--- Provided records Enclosed Below ---

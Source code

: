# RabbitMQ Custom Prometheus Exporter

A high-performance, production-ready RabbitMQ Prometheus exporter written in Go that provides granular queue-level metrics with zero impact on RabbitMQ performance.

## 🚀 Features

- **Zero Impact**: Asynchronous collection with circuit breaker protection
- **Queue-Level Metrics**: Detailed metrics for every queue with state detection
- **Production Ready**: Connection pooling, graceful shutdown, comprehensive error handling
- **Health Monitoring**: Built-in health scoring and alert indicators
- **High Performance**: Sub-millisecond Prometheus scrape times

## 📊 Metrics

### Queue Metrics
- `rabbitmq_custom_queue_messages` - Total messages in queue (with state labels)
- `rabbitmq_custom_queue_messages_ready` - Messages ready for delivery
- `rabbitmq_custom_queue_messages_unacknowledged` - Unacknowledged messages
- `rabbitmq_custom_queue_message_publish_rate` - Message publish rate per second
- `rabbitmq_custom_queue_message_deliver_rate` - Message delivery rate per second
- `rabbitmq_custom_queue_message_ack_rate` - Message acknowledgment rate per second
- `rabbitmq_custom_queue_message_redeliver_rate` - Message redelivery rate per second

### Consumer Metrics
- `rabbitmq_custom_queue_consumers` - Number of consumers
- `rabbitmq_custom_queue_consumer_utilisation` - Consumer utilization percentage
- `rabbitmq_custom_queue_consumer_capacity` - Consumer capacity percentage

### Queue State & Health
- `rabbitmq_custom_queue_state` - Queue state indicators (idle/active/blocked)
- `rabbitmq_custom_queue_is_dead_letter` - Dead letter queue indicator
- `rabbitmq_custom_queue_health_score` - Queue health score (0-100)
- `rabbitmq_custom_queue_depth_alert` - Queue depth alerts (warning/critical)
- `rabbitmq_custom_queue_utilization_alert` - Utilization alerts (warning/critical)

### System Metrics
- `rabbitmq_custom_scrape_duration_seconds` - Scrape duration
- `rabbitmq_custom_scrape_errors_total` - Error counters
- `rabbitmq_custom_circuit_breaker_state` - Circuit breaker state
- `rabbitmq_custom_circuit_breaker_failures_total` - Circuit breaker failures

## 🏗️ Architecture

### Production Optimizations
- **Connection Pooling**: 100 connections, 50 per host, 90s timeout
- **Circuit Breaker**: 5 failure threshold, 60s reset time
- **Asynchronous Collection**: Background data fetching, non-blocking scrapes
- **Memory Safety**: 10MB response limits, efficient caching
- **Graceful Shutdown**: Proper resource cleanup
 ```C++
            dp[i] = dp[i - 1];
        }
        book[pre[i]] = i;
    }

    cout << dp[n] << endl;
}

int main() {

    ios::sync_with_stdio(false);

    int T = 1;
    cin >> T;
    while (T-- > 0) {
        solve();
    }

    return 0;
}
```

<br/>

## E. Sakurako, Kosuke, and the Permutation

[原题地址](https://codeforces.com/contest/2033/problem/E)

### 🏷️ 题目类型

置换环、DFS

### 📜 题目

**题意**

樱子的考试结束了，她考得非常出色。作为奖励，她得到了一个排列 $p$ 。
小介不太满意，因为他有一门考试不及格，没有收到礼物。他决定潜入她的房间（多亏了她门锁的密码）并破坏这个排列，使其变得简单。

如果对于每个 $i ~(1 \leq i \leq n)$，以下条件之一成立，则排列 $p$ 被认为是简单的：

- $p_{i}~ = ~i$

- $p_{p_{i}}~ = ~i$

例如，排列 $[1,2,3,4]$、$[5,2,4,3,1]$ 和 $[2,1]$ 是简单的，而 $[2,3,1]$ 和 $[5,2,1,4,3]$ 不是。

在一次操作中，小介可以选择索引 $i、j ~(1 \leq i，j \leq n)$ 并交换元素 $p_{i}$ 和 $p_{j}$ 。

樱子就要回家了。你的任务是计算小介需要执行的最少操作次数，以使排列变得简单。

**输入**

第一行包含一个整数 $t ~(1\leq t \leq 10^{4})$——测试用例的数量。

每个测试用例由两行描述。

--- End of Enclosed Provided records ---

What you should do:
Could you write out all the entries exactly as given?

Final answer:
Source code

:# RabbitMQ Custom Prometheus Exporter

A high-performance, production-ready RabbitMQ Prometheus exporter written in Go that provides granular queue-level metrics with zero impact on RabbitMQ performance.

## 🚀 Features

- **Zero Impact**: Asynchronous collection with circuit breaker protection
- **Queue-Level Metrics**: Detailed metrics for every queue with state detection
- **Production Ready**: Connection pooling, graceful shutdown, comprehensive error handling
- **Health Monitoring**: Built-in health scoring and alert indicators
- **High Performance**: Sub-millisecond Prometheus scrape times

## 📊 Metrics

### Queue Metrics
- `rabbitmq_custom_queue_messages` - Total messages in queue (with state labels)
- `rabbitmq_custom_queue_messages_ready` - Messages ready for delivery
- `rabbitmq_custom_queue_messages_unacknowledged` - Unacknowledged messages
- `rabbitmq_custom_queue_message_publish_rate` - Message publish rate per second
- `rabbitmq_custom_queue_message_deliver_rate` - Message delivery rate per second
- `rabbitmq_custom_queue_message_ack_rate` - Message acknowledgment rate per second
- `rabbitmq_custom_queue_message_redeliver_rate` - Message redelivery rate per second

### Consumer Metrics
- `rabbitmq_custom_queue_consumers` - Number of consumers
- `rabbitmq_custom_queue_consumer_utilisation` - Consumer utilization percentage
- `rabbitmq_custom_queue_consumer_capacity` - Consumer capacity percentage

### Queue State & Health
- `rabbitmq_custom_queue_state` - Queue state indicators (idle/active/blocked)
- `rabbitmq_custom_queue_is_dead_letter` - Dead letter queue indicator
- `rabbitmq_custom_queue_health_score` - Queue health score (0-100)
- `rabbitmq_custom_queue_depth_alert` - Queue depth alerts (warning/critical)
- `rabbitmq_custom_queue_utilization_alert` - Utilization alerts (warning/critical)

### System Metrics
- `rabbitmq_custom_scrape_duration_seconds` - Scrape duration
- `rabbitmq_custom_scrape_errors_total` - Error counters
- `rabbitmq_custom_circuit_breaker_state` - Circuit breaker state
- `rabbitmq_custom_circuit_breaker_failures_total` - Circuit breaker failures

## 🏗️ Architecture

### Production Optimizations
- **Connection Pooling**: 100 connections, 50 per host, 90s timeout
- **Circuit Breaker**: 5 failure threshold, 60s reset time
- **Asynchronous Collection**: Background data fetching, non-blocking scrapes
- **Memory Safety**: 10MB response limits, efficient caching
- **Graceful Shutdown**: Proper resource cleanup
 ```C++
            dp[i] = dp[i - 1];
        }
        book[pre[i]] = i;
    }

    cout << dp[n] << endl;
}

int main() {

    ios::sync_with_stdio(false);

    int T = 1;
    cin >> T;
    while (T-- > 0) {
        solve();
    }

    return 0;
}
```

<br/>

## E. Sakurako, Kosuke, and the Permutation

[原题地址](https://codeforces.com/contest/2033/problem/E)

### 🏷️ 题目类型

置换环、DFS

### 📜 题目

**题意**

樱子的考试结束了，她考得非常出色。作为奖励，她得到了一个排列 $p$ 。
小介不太满意，因为他有一门考试不及格，没有收到礼物。他决定潜入她的房间（多亏了她门锁的密码）并破坏这个排列，使其变得简单。

如果对于每个 $i ~(1 \leq i \leq n)$，以下条件之一成立，则排列 $p$ 被认为是简单的：

- $p_{i}~ = ~i$

- $p_{p_{i}}~ = ~i$

例如，排列 $[1,2,3,4]$、$[5,2,4,3,1]$ 和 $[2,1]$ 是简单的，而 $[2,3,1]$ 和 $[5,2,1,4,3]$ 不是。

在一次操作中，小介可以选择索引 $i、j ~(1 \leq i，j \leq n)$ 并交换元素 $p_{i}$ 和 $p_{j}$ 。

樱子就要回家了。你的任务是计算小介需要执行的最少操作次数，以使排列变得简单。

**输入**

第一行包含一个整数 $t ~(1\leq t \leq 10^{4})$——测试用例的数量。

每个测试用例由两行描述。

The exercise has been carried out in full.